* [GOAL OF THE EXERCISE]:
Filter the entries for the word "desired". Copy each line that has it.

┌─ DATA RECORDS

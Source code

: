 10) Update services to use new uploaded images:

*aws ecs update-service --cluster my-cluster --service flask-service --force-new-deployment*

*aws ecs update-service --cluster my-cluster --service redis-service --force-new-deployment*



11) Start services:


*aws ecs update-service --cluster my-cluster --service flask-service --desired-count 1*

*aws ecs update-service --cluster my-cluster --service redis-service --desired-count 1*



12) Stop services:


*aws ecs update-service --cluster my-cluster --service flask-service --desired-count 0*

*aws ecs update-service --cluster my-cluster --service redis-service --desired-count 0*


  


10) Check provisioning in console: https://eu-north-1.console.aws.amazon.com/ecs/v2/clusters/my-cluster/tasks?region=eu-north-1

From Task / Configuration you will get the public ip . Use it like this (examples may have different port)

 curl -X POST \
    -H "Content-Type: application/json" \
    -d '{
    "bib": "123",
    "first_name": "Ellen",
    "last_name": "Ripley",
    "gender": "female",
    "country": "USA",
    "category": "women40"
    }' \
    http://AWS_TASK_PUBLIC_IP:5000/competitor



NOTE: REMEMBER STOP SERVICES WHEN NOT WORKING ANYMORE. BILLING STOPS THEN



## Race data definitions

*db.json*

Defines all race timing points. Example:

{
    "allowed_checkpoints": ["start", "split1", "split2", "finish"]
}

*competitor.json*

└─

* [ANSWER TO THIS TASK]:
*aws ecs update-service --cluster my-cluster --service flask-service --desired-count 1*
*aws ecs update-service --cluster my-cluster --service redis-service --desired-count 1*
*aws ecs update-service --cluster my-cluster --service flask-service --desired-count 0*
*aws ecs update-service --cluster my-cluster --service redis-service --desired-count 0*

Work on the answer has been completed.